Other studies have revealed equally fascinating data:
- Research conducted by weAttract.com, Inc. only one in five online dating service subscribers surveyed as part of a study met someone who they dated for at least 2 months.
- A Pew Internet & American Life Project study found that while nearly half of online dating users surveyed felt online dating made dating easier and more efficient, almost an equal number felt that it didn’t provide this benefit.
- A University of Chicago and MIT study found that physical appearance was the most important factor in the online dating selection process for both men and women. Interestingly but perhaps not unsurprisingly, only 1% of the 22,000 users covered in the study believed they had “less than average” looks. Other physical and social status characteristics played non-negligible roles in the selection process as well. For instance, taller men and men with incomes over $50,000 received more emails, as did women with an “underweight” BMI (body mass index) and women with blonde hair.
The online dating study that I have found to be the most salient was conducted by researchers at Harvard, MIT and Boston University. It addresses many of the topics discussed here but it is the conclusion that most deserves mention:
Why does online dating fail to live up to expectations? We suggest that this disappointment is due in part to a crucial mismatch between the experience of online and offline dating. Dating offline involves navigating the world together and sharing experiences, providing opportunities to engage in direct interaction and observation, allowing individuals to evaluate others for their relationship potential (Berger, 1979). Online dating, on the other hand, follows a consumer model of choice, where each option has a set of features (e.g., height, religion, hobbies) from which consumers must create an overall impression. In some sense, this is like asking people to predict the taste of food while restricting them only to the information on the packaging (grams of fat, number of calories, amount of fiber): While one might have some sense of how that food will taste, only sampling it for real can provide an accurate, holistic impression.

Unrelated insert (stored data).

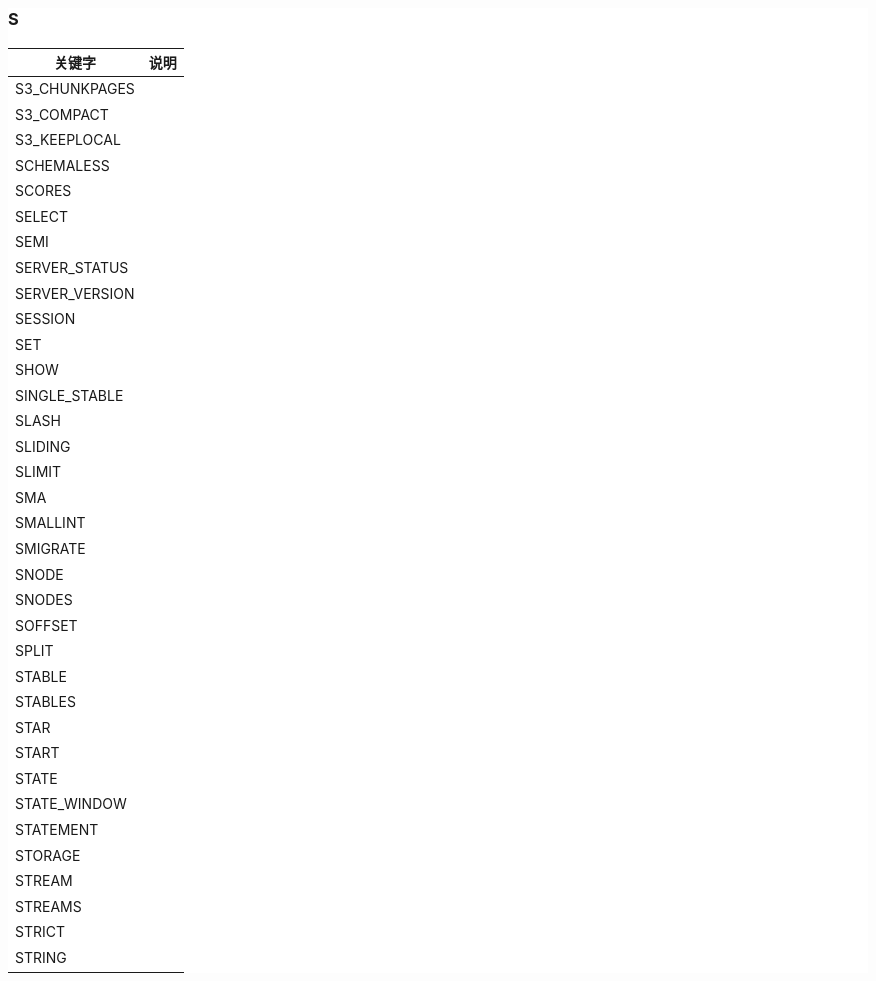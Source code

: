 ### S
|关键字|说明|
|----------------------|-|
| S3_CHUNKPAGES        | |
| S3_COMPACT           | |
| S3_KEEPLOCAL         | |
| SCHEMALESS           | |
| SCORES               | |
| SELECT               | |
| SEMI                 | |
| SERVER_STATUS        | |
| SERVER_VERSION       | |
| SESSION              | |
| SET                  | |
| SHOW                 | |
| SINGLE_STABLE        | |
| SLASH                | |
| SLIDING              | |
| SLIMIT               | |
| SMA                  | |
| SMALLINT             | |
| SMIGRATE             | |
| SNODE                | |
| SNODES               | |
| SOFFSET              | |
| SPLIT                | |
| STABLE               | |
| STABLES              | |
| STAR                 | |
| START                | |
| STATE                | |
| STATE_WINDOW         | |
| STATEMENT            | |
| STORAGE              | |
| STREAM               | |
| STREAMS              | |
| STRICT               | |
| STRING               | |
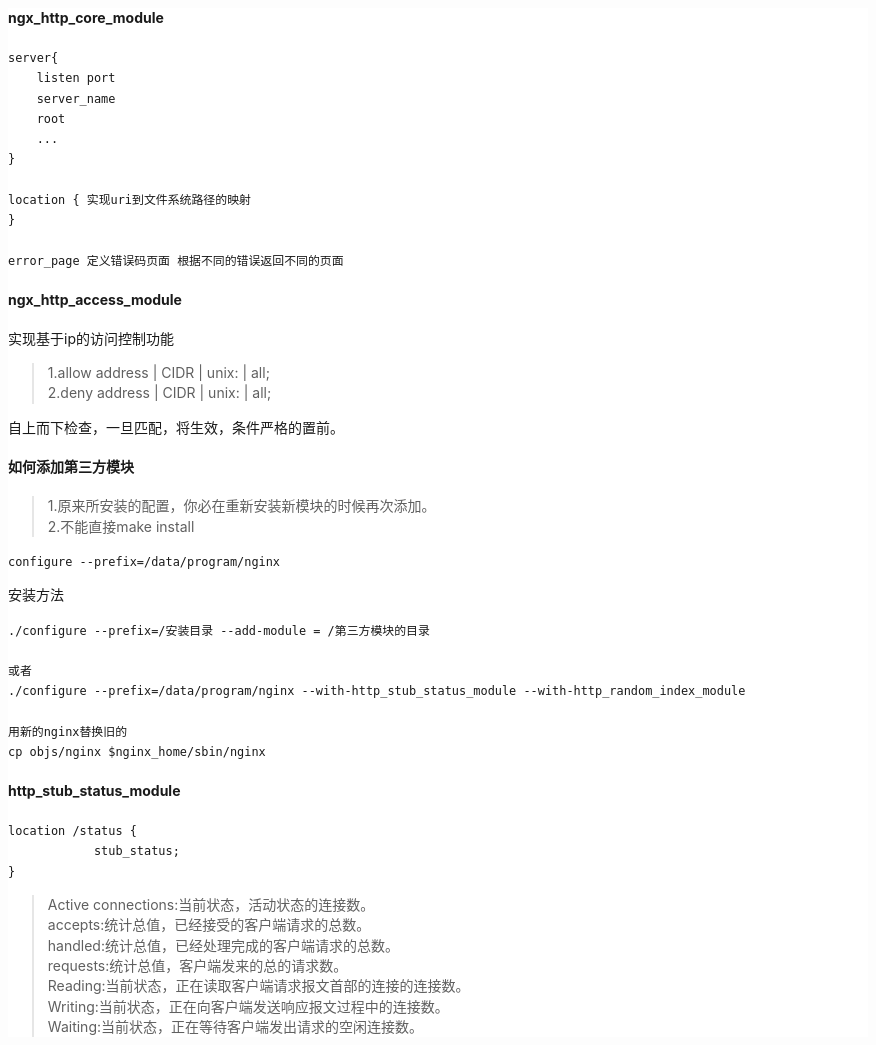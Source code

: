 #### ngx_http_core_module
```
server{ 
    listen port 
    server_name  
    root 
    ... 
}

location { 实现uri到文件系统路径的映射
}

error_page 定义错误码页面 根据不同的错误返回不同的页面  
```

#### ngx_http_access_module  
实现基于ip的访问控制功能  
>1.allow address | CIDR | unix: | all;  
2.deny address | CIDR | unix: | all;  
  
自上而下检查，一旦匹配，将生效，条件严格的置前。  
 
#### 如何添加第三方模块  
>1.原来所安装的配置，你必在重新安装新模块的时候再次添加。  
2.不能直接make install  
  
```
configure --prefix=/data/program/nginx
```
安装方法  
```
./configure --prefix=/安装目录 --add-module = /第三方模块的目录

或者
./configure --prefix=/data/program/nginx --with-http_stub_status_module --with-http_random_index_module 

用新的nginx替换旧的
cp objs/nginx $nginx_home/sbin/nginx
```

#### http_stub_status_module  
```
location /status {
            stub_status;
}
```
>Active connections:当前状态，活动状态的连接数。   
accepts:统计总值，已经接受的客户端请求的总数。  
handled:统计总值，已经处理完成的客户端请求的总数。   
requests:统计总值，客户端发来的总的请求数。  
Reading:当前状态，正在读取客户端请求报文首部的连接的连接数。   
Writing:当前状态，正在向客户端发送响应报文过程中的连接数。  
Waiting:当前状态，正在等待客户端发出请求的空闲连接数。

The study found that “Participants reported spending an average of 5.21 hours per week searching through profiles and another 6.73 hours writing and responding to emails, all for a payoff of just 1.77 hours of offline interactions.” And because online profiles aren’t great predictors for chemistry, “On average, then, people’s high expectations based on reading each other’s profiles online were not met when they met in person offline, leading to decreased enthusiasm for their partners. Even the rare real-world contact made through hours and hours of effort on online dating sites fail to live up to expectations.” In short, online dating is unfulfilling for most because it takes a considerable amount of work to produce a limited amount of real-world interaction and the real-world interactions usually aren’t memorable ones.
Online dating services provide an additional medium for meeting new people and that’s a good thing. The problem, however, is it appears that the benefits of online dating have been oversold. For lonely souls looking for love, online dating services don’t seem to be a panacea. There’s no shortcut to finding that special someone, as it will always require a little bit of luck, a lot of human interaction and a willingness to invest in building a relationship.
My personal belief is that while meeting somebody offline may be difficult for many, the benefits of meeting another person through a face-to-face interaction are considerable. Meeting online may have some perceived benefits, but there are a significant number of disadvantages and complexities that negate many of these perceived benefits. Call me a romantic, but I can’t help but think that when it comes to meeting someone special, the key to a connection is still far more likely to be a smile or a laugh than it is to be a click or a keystroke.